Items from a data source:
===
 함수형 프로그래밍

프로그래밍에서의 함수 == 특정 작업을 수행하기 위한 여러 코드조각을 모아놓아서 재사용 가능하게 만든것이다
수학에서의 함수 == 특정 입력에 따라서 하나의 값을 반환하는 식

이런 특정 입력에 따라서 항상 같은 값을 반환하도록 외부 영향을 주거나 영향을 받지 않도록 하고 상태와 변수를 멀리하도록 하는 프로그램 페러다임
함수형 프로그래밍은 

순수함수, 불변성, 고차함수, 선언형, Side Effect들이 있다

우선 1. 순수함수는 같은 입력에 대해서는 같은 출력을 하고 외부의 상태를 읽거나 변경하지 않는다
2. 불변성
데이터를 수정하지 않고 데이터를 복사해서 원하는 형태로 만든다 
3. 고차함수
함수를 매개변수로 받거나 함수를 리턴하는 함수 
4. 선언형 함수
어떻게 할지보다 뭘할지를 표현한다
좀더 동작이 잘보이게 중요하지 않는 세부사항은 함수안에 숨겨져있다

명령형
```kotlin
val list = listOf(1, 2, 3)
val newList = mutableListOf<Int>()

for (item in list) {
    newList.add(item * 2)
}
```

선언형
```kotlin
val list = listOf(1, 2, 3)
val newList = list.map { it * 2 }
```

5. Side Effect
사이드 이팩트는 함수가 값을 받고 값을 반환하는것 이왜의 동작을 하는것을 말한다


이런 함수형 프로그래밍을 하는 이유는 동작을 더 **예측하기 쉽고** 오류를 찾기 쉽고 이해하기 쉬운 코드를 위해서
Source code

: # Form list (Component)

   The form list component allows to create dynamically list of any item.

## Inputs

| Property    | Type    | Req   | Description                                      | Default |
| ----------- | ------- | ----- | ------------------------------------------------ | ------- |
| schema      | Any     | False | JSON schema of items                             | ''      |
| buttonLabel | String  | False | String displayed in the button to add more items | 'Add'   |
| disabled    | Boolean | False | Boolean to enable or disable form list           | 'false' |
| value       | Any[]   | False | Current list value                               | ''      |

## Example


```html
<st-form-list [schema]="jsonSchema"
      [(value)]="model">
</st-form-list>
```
===
## [EXERCISE AIM]
Transcribe the records from their first line. Stop after the line with "함수를 매개변수로 받거나 함수를 리턴하는 함수", including it.

## [SOLVED PROBLEM]
 함수형 프로그래밍

프로그래밍에서의 함수 == 특정 작업을 수행하기 위한 여러 코드조각을 모아놓아서 재사용 가능하게 만든것이다
수학에서의 함수 == 특정 입력에 따라서 하나의 값을 반환하는 식

이런 특정 입력에 따라서 항상 같은 값을 반환하도록 외부 영향을 주거나 영향을 받지 않도록 하고 상태와 변수를 멀리하도록 하는 프로그램 페러다임
함수형 프로그래밍은 

순수함수, 불변성, 고차함수, 선언형, Side Effect들이 있다

우선 1. 순수함수는 같은 입력에 대해서는 같은 출력을 하고 외부의 상태를 읽거나 변경하지 않는다
2. 불변성
데이터를 수정하지 않고 데이터를 복사해서 원하는 형태로 만든다 
3. 고차함수
함수를 매개변수로 받거나 함수를 리턴하는 함수 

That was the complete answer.